Task directions →
The answer must be one number: how many lines of the records contain "begin".

(Items listed in a dataset)
────
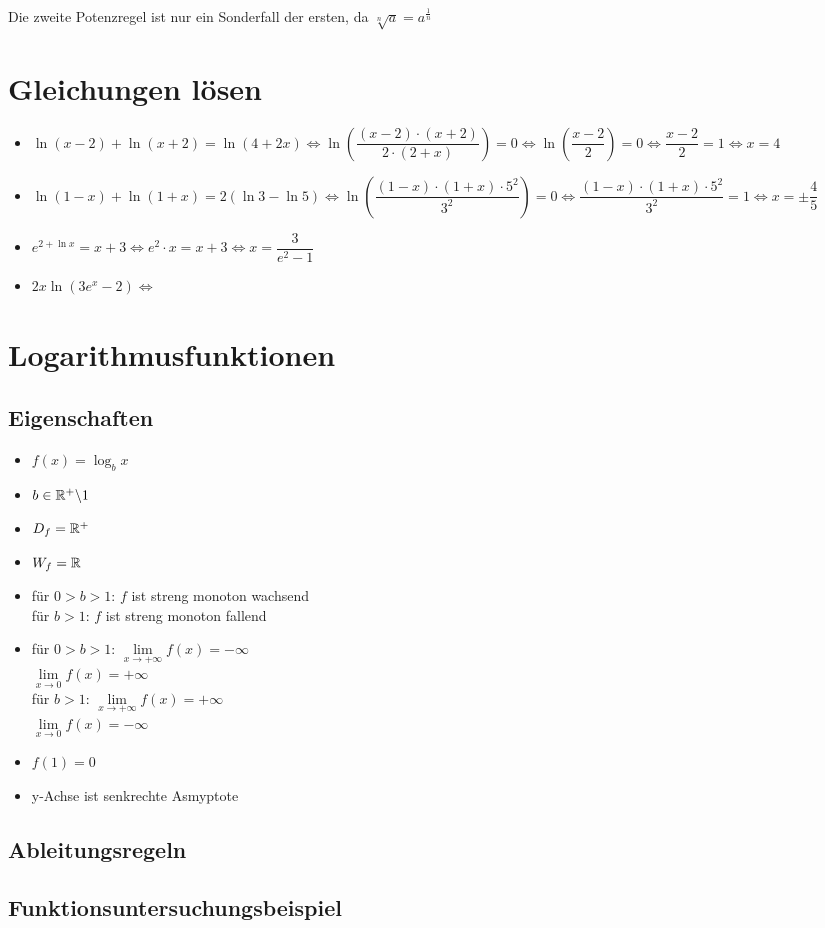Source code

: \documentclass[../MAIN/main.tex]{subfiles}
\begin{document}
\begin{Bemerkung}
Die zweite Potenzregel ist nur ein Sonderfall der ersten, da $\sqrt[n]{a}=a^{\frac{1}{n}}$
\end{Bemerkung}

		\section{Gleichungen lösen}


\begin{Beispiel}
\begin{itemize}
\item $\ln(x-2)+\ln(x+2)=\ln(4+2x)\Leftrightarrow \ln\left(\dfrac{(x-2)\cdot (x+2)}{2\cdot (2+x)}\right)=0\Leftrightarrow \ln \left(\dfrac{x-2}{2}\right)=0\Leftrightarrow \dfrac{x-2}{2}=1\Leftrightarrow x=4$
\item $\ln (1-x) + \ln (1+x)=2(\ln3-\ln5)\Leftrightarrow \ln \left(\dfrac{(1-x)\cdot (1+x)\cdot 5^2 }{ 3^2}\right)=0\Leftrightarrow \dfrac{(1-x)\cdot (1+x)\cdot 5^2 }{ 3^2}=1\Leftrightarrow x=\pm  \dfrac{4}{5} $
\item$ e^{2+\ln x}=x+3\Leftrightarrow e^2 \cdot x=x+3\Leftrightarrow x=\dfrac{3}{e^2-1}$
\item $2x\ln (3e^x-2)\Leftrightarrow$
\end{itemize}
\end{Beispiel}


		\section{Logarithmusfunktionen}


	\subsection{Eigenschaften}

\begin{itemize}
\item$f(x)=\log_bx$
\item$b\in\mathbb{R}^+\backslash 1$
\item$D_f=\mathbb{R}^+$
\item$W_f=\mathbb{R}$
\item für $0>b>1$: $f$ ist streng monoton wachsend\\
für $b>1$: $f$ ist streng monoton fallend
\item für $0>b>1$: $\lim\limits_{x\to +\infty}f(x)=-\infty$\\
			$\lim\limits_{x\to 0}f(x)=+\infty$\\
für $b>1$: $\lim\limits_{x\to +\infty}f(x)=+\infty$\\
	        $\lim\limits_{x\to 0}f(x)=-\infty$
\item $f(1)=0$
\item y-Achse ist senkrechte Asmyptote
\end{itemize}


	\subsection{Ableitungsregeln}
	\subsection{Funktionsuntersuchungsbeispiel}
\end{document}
────
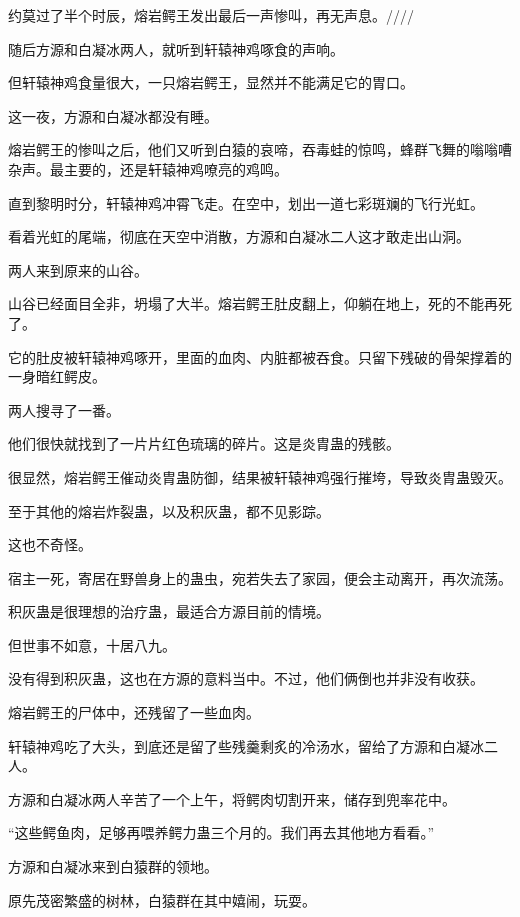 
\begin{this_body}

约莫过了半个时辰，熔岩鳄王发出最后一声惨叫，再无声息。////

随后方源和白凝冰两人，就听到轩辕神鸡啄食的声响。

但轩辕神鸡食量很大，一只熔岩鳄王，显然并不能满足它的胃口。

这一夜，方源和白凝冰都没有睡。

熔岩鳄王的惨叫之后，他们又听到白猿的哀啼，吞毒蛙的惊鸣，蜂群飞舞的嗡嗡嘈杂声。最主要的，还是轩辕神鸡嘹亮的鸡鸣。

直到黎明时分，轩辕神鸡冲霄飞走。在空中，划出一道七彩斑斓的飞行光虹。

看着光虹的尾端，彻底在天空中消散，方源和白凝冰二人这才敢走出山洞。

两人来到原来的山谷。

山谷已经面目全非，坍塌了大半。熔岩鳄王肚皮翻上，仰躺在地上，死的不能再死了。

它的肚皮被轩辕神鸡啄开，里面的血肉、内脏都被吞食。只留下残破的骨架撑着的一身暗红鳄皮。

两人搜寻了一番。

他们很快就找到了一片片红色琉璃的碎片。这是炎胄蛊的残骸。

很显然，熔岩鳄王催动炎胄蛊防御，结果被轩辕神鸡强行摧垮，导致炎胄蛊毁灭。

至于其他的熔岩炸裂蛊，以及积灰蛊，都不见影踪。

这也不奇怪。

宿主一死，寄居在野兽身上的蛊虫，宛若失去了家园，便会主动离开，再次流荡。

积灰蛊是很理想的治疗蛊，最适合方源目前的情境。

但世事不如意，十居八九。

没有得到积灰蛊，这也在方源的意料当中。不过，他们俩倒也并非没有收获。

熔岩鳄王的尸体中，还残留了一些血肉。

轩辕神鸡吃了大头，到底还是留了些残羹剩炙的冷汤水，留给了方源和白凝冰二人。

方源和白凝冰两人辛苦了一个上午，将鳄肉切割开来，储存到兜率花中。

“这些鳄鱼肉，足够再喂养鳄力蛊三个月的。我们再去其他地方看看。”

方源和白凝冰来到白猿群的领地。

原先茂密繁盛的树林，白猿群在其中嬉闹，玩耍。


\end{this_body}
────
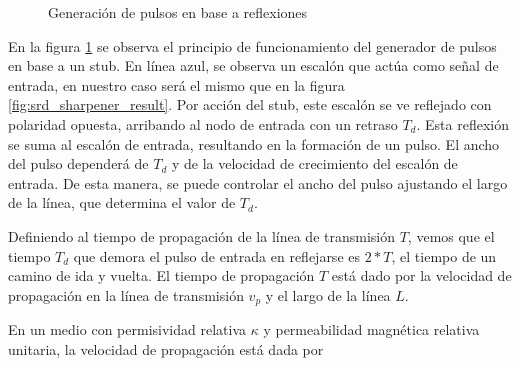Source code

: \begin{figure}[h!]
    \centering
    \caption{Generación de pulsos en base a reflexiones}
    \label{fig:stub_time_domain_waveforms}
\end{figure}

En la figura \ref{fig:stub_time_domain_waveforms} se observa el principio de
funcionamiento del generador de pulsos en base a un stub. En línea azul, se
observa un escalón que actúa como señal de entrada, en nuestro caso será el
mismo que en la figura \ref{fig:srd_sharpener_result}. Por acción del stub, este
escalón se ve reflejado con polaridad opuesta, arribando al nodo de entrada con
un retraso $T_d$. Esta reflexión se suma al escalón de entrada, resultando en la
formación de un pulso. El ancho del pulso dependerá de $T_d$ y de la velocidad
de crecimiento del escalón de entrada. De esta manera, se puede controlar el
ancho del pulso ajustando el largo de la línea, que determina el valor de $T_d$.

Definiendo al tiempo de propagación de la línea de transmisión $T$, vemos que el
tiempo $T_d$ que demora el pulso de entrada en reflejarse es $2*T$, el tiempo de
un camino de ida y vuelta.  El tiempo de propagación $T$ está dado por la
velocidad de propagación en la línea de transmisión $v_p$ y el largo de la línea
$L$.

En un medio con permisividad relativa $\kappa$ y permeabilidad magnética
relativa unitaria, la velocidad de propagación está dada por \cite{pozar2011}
────
Your solution →
7